> Exercise requirements
Emit only the lines from the line containing "- 配置檔案更新: 1 個" through the last line of the entries, unchanged.

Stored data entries
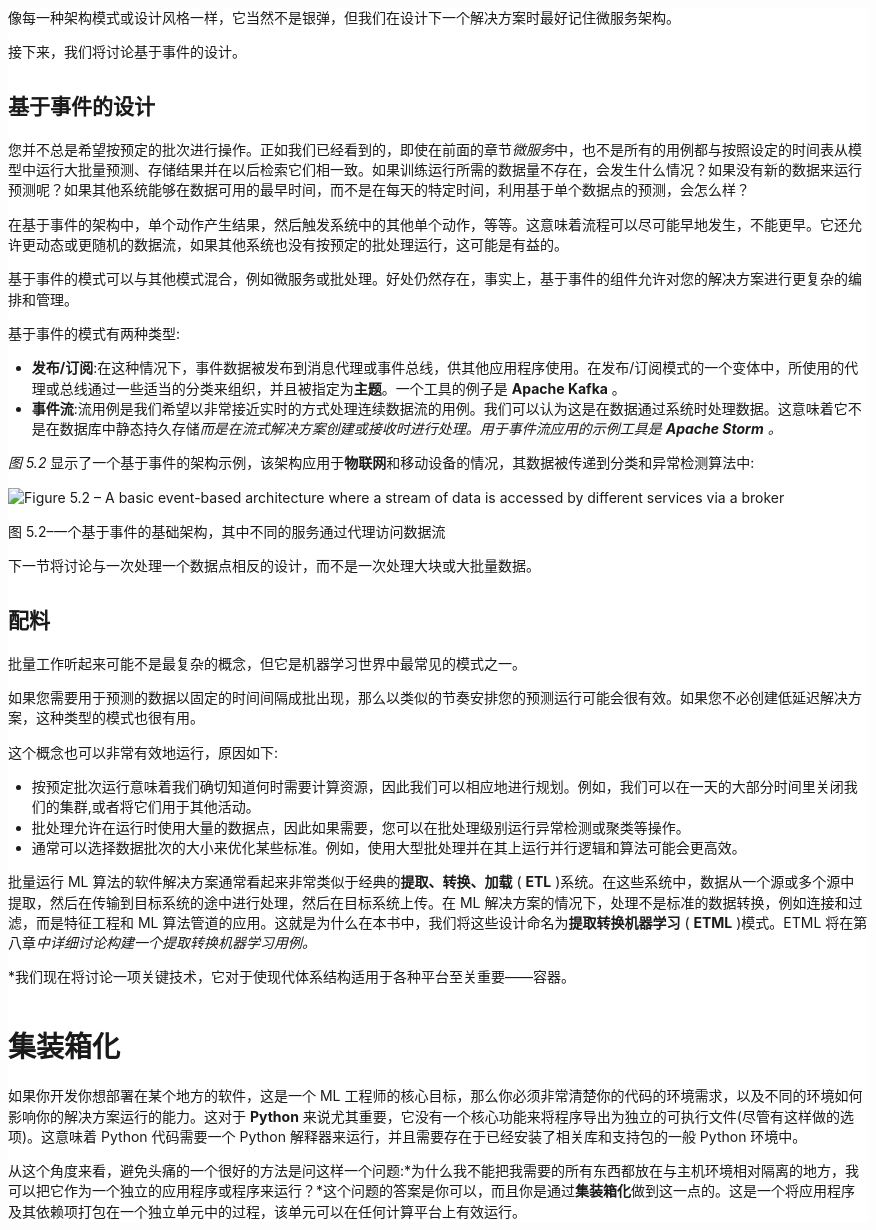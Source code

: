 像每一种架构模式或设计风格一样，它当然不是银弹，但我们在设计下一个解决方案时最好记住微服务架构。

接下来，我们将讨论基于事件的设计。

## 基于事件的设计

您并不总是希望按预定的批次进行操作。正如我们已经看到的，即使在前面的章节*微服务*中，也不是所有的用例都与按照设定的时间表从模型中运行大批量预测、存储结果并在以后检索它们相一致。如果训练运行所需的数据量不存在，会发生什么情况？如果没有新的数据来运行预测呢？如果其他系统能够在数据可用的最早时间，而不是在每天的特定时间，利用基于单个数据点的预测，会怎么样？

在基于事件的架构中，单个动作产生结果，然后触发系统中的其他单个动作，等等。这意味着流程可以尽可能早地发生，不能更早。它还允许更动态或更随机的数据流，如果其他系统也没有按预定的批处理运行，这可能是有益的。

基于事件的模式可以与其他模式混合，例如微服务或批处理。好处仍然存在，事实上，基于事件的组件允许对您的解决方案进行更复杂的编排和管理。

基于事件的模式有两种类型:

*   **发布/订阅**:在这种情况下，事件数据被发布到消息代理或事件总线，供其他应用程序使用。在发布/订阅模式的一个变体中，所使用的代理或总线通过一些适当的分类来组织，并且被指定为**主题**。一个工具的例子是 **Apache Kafka** 。
*   **事件流**:流用例是我们希望以非常接近实时的方式处理连续数据流的用例。我们可以认为这是在数据通过系统时处理数据。这意味着它不是在数据库中静态持久存储*而是在流式解决方案创建或接收时进行处理。用于事件流应用的示例工具是 **Apache Storm** 。*

*图 5.2* 显示了一个基于事件的架构示例，该架构应用于**物联网**和移动设备的情况，其数据被传递到分类和异常检测算法中:

![Figure 5.2 – A basic event-based architecture where a stream of data is accessed by different services via a broker
](img/B17343_05_02.jpg)

图 5.2–一个基于事件的基础架构，其中不同的服务通过代理访问数据流

下一节将讨论与一次处理一个数据点相反的设计，而不是一次处理大块或大批量数据。

## 配料

批量工作听起来可能不是最复杂的概念，但它是机器学习世界中最常见的模式之一。

如果您需要用于预测的数据以固定的时间间隔成批出现，那么以类似的节奏安排您的预测运行可能会很有效。如果您不必创建低延迟解决方案，这种类型的模式也很有用。

这个概念也可以非常有效地运行，原因如下:

*   按预定批次运行意味着我们确切知道何时需要计算资源，因此我们可以相应地进行规划。例如，我们可以在一天的大部分时间里关闭我们的集群,或者将它们用于其他活动。
*   批处理允许在运行时使用大量的数据点，因此如果需要，您可以在批处理级别运行异常检测或聚类等操作。
*   通常可以选择数据批次的大小来优化某些标准。例如，使用大型批处理并在其上运行并行逻辑和算法可能会更高效。

批量运行 ML 算法的软件解决方案通常看起来非常类似于经典的**提取、转换、加载** ( **ETL** )系统。在这些系统中，数据从一个源或多个源中提取，然后在传输到目标系统的途中进行处理，然后在目标系统上传。在 ML 解决方案的情况下，处理不是标准的数据转换，例如连接和过滤，而是特征工程和 ML 算法管道的应用。这就是为什么在本书中，我们将这些设计命名为**提取转换机器学习** ( **ETML** )模式。ETML 将在第八章[](B17343_08_Final_JC_ePub.xhtml#_idTextAnchor150)**中详细讨论构建一个提取转换机器学习用例*。*

 *我们现在将讨论一项关键技术，它对于使现代体系结构适用于各种平台至关重要——容器。

# 集装箱化

如果你开发你想部署在某个地方的软件，这是一个 ML 工程师的核心目标，那么你必须非常清楚你的代码的环境需求，以及不同的环境如何影响你的解决方案运行的能力。这对于 **Python** 来说尤其重要，它没有一个核心功能来将程序导出为独立的可执行文件(尽管有这样做的选项)。这意味着 Python 代码需要一个 Python 解释器来运行，并且需要存在于已经安装了相关库和支持包的一般 Python 环境中。

从这个角度来看，避免头痛的一个很好的方法是问这样一个问题:*为什么我不能把我需要的所有东西都放在与主机环境相对隔离的地方，我可以把它作为一个独立的应用程序或程序来运行？*这个问题的答案是你可以，而且你是通过**集装箱化**做到这一点的。这是一个将应用程序及其依赖项打包在一个独立单元中的过程，该单元可以在任何计算平台上有效运行。
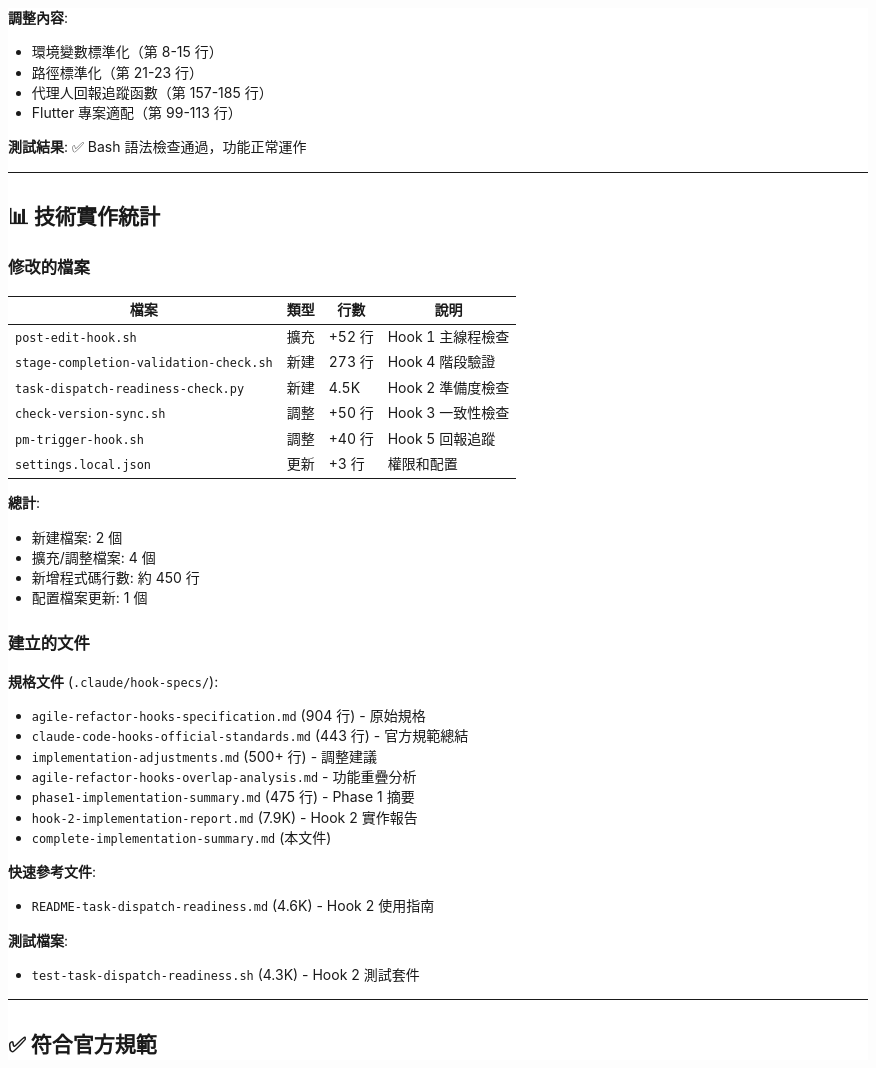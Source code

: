 **調整內容**:
- 環境變數標準化（第 8-15 行）
- 路徑標準化（第 21-23 行）
- 代理人回報追蹤函數（第 157-185 行）
- Flutter 專案適配（第 99-113 行）

**測試結果**: ✅ Bash 語法檢查通過，功能正常運作

---

## 📊 技術實作統計

### 修改的檔案

| 檔案 | 類型 | 行數 | 說明 |
|------|------|------|------|
| `post-edit-hook.sh` | 擴充 | +52 行 | Hook 1 主線程檢查 |
| `stage-completion-validation-check.sh` | 新建 | 273 行 | Hook 4 階段驗證 |
| `task-dispatch-readiness-check.py` | 新建 | 4.5K | Hook 2 準備度檢查 |
| `check-version-sync.sh` | 調整 | +50 行 | Hook 3 一致性檢查 |
| `pm-trigger-hook.sh` | 調整 | +40 行 | Hook 5 回報追蹤 |
| `settings.local.json` | 更新 | +3 行 | 權限和配置 |

**總計**:
- 新建檔案: 2 個
- 擴充/調整檔案: 4 個
- 新增程式碼行數: 約 450 行
- 配置檔案更新: 1 個

### 建立的文件

**規格文件** (`.claude/hook-specs/`):
- `agile-refactor-hooks-specification.md` (904 行) - 原始規格
- `claude-code-hooks-official-standards.md` (443 行) - 官方規範總結
- `implementation-adjustments.md` (500+ 行) - 調整建議
- `agile-refactor-hooks-overlap-analysis.md` - 功能重疊分析
- `phase1-implementation-summary.md` (475 行) - Phase 1 摘要
- `hook-2-implementation-report.md` (7.9K) - Hook 2 實作報告
- `complete-implementation-summary.md` (本文件)

**快速參考文件**:
- `README-task-dispatch-readiness.md` (4.6K) - Hook 2 使用指南

**測試檔案**:
- `test-task-dispatch-readiness.sh` (4.3K) - Hook 2 測試套件

---

## ✅ 符合官方規範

> Exercise answer
- 配置檔案更新: 1 個

### 建立的文件

**規格文件** (`.claude/hook-specs/`):
- `agile-refactor-hooks-specification.md` (904 行) - 原始規格
- `claude-code-hooks-official-standards.md` (443 行) - 官方規範總結
- `implementation-adjustments.md` (500+ 行) - 調整建議
- `agile-refactor-hooks-overlap-analysis.md` - 功能重疊分析
- `phase1-implementation-summary.md` (475 行) - Phase 1 摘要
- `hook-2-implementation-report.md` (7.9K) - Hook 2 實作報告
- `complete-implementation-summary.md` (本文件)

**快速參考文件**:
- `README-task-dispatch-readiness.md` (4.6K) - Hook 2 使用指南

**測試檔案**:
- `test-task-dispatch-readiness.sh` (4.3K) - Hook 2 測試套件

---

## ✅ 符合官方規範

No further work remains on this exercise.